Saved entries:
== Segment start ==
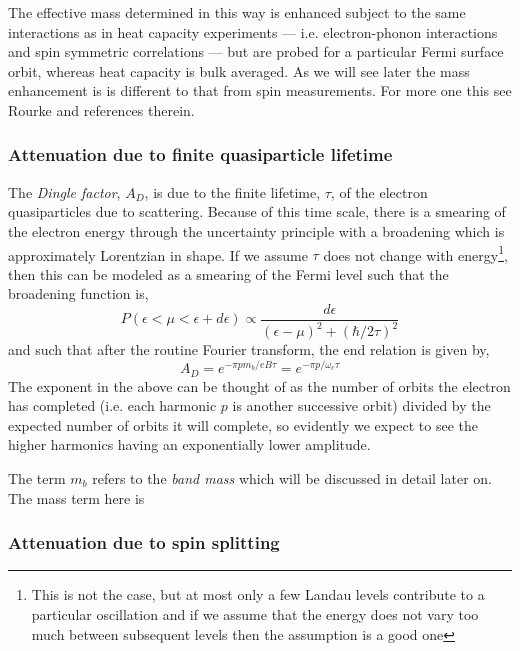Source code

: The effective mass determined in this way is enhanced subject to the same interactions as in heat capacity experiments --- i.e. electron-phonon interactions and spin symmetric correlations --- but are probed for a particular Fermi surface orbit, whereas heat capacity is bulk averaged. As we will see later the mass enhancement is is different to that from spin measurements. For more one this see Rourke \etal\cite{Rourke2010b} and references therein.

\subsubsection{Attenuation due to finite quasiparticle lifetime}

The \textit{Dingle factor}, $A_D$, is due to the finite lifetime, $\tau$, of the electron quasiparticles due to scattering. Because of this time scale, there is a smearing of the electron energy through the uncertainty principle with a broadening which is approximately Lorentzian in shape. If we assume $\tau$ does not change with energy\footnote{This is not the case, but at most only a few Landau levels contribute to a particular oscillation and if we assume that the energy does not vary too much between subsequent levels then the assumption is a good one}, then this can be modeled as a smearing of the Fermi level such that the broadening function is,
\begin{equation}
  P(\epsilon < \mu < \epsilon + d\epsilon) \propto \frac{d\epsilon}{(\epsilon - \mu)^2 + (\hbar/2\tau)^2}
\end{equation}
and such that after the routine Fourier transform, the end relation is given by,
\begin{equation}
  A_D = e^{-\pi p m_b/e B\tau} = e^{-\pi p/\omega_c\tau} 
\label{Eqn:Theo:DingleTerm}
\end{equation}
The exponent in the above can be thought of as the number of orbits the electron has completed (i.e. each harmonic $p$ is another successive orbit) divided by the expected number of orbits it will complete, so evidently we expect to see the higher harmonics having an exponentially lower amplitude.

The term $m_b$ refers to the \textit{band mass} which will be discussed in detail later on. The mass term here is 

\subsubsection{Attenuation due to spin splitting}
== Segment end ==
▶ _What to produce_:
Report only how many lines above include "Attenuation".

▶ _Your response_:
2